This is an automated email from the ASF dual-hosted git repository.
gavinchou pushed a commit to branch branch-3.0
in repository https://gitbox.apache.org/repos/asf/doris.git
The following commit(s) were added to refs/heads/branch-3.0 by this push:
new 098b66ee8cc [cherry-pick][enhancement](cloud) support BE http action:
list_cache and clear (#41037) (#43412)
098b66ee8cc is described below
commit 098b66ee8cc1be6c1d1c4530ea2bcfcbc64dfbfc
Author: yagagagaga <[email protected]>
AuthorDate: Thu Nov 14 16:23:23 2024 +0800
[cherry-pick][enhancement](cloud) support BE http action: list_cache and
clear (#41037) (#43412)
## Proposed changes
Add a http action which is useful when you debug.
### API
```http
GET /api/file_cache
```
### request parameter
#### request parameter1
|param|type|desc|require|
|:---|:---|:---|:---|
|op|string|the value must be `list_cache`, other value you can refer to
#40831 #37484 |yes|
|value|string|the segment file name |yes|
#### request parameter2
|param|type|desc|require|
|:---|:---|:---|:---|
|op|string|the value must be `clear`, other value you can refer to
#40831 #37484 |yes|
|value|string|the segment file name |yes|
|sync|bool|clean local cache in sync |no|
### response
#### response1
if success
|param|type|desc|
|:---|:---|:---|
||array|return the segment file cache in local path|
if fail
|param|type|desc|
|:---|:---|:---|
||array|empty array|
#### response2
if success
|param|type|desc|
|:---|:---|:---|
|status|string||
|msg|string||
### example
#### case 1
```bash
curl
'172.100.0.4:8040/api/file_cache?op=list_cache&value=0200000000000001bf42c14374fff491ffb7c89a1a65c5bb_0.dat'
```
return
```json
["/opt/doris/be/file_cache/c6a/c6a599f453f67f0949f80ad9990fa3dd/0"]
```
#### case 2
```bash
curl
'127.0.0.1:8040/api/file_cache?op=clear&sync=true&value=0200000000000001284b68fea3dcfe8a83e65cd88426b081_0.dat'
```
return
```json
{
"status": "OK",
"msg": "OK"
}
```
(cherry picked from commit 99d07480d3ae685f57b6cf61866343863b481489)
---
be/src/http/action/file_cache_action.cpp | 33 +++++-
be/src/io/cache/block_file_cache_factory.cpp | 17 +++
be/src/io/cache/block_file_cache_factory.h | 2 +
be/src/io/cache/file_block.cpp | 4 +
be/src/io/cache/file_block.h | 2 +
be/src/io/cache/file_cache_storage.h | 2 +
be/src/io/cache/fs_file_cache_storage.cpp | 5 +
be/src/io/cache/fs_file_cache_storage.h | 1 +
be/src/io/cache/mem_file_cache_storage.cpp | 4 +
be/src/io/cache/mem_file_cache_storage.h | 1 +
.../cache/http/test_list_cache_file.groovy | 117 +++++++++++++++++++++
11 files changed, 187 insertions(+), 1 deletion(-)
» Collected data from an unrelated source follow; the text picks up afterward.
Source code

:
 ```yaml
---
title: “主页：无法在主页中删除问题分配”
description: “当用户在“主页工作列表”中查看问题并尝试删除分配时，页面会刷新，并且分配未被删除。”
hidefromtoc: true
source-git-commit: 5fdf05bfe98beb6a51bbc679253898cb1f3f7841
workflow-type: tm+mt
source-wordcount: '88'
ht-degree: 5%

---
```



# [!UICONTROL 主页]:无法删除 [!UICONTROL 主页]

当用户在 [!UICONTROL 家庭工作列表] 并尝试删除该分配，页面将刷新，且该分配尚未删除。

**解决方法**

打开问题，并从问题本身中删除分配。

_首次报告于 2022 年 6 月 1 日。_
diff --git a/be/src/http/action/file_cache_action.cpp
b/be/src/http/action/file_cache_action.cpp
index f31c040c5cf..740bac46edf 100644
--- a/be/src/http/action/file_cache_action.cpp
+++ b/be/src/http/action/file_cache_action.cpp
@@ -17,10 +17,15 @@
#include "file_cache_action.h"
+#include <glog/logging.h>
+
+#include <algorithm>
#include <memory>
#include <shared_mutex>
#include <sstream>
#include <string>
+#include <string_view>
+#include <vector>
#include "common/status.h"
#include "http/http_channel.h"
@@ -30,6 +35,7 @@
#include "io/cache/block_file_cache.h"
#include "io/cache/block_file_cache_factory.h"
#include "io/cache/file_cache_common.h"
+#include "io/cache/fs_file_cache_storage.h"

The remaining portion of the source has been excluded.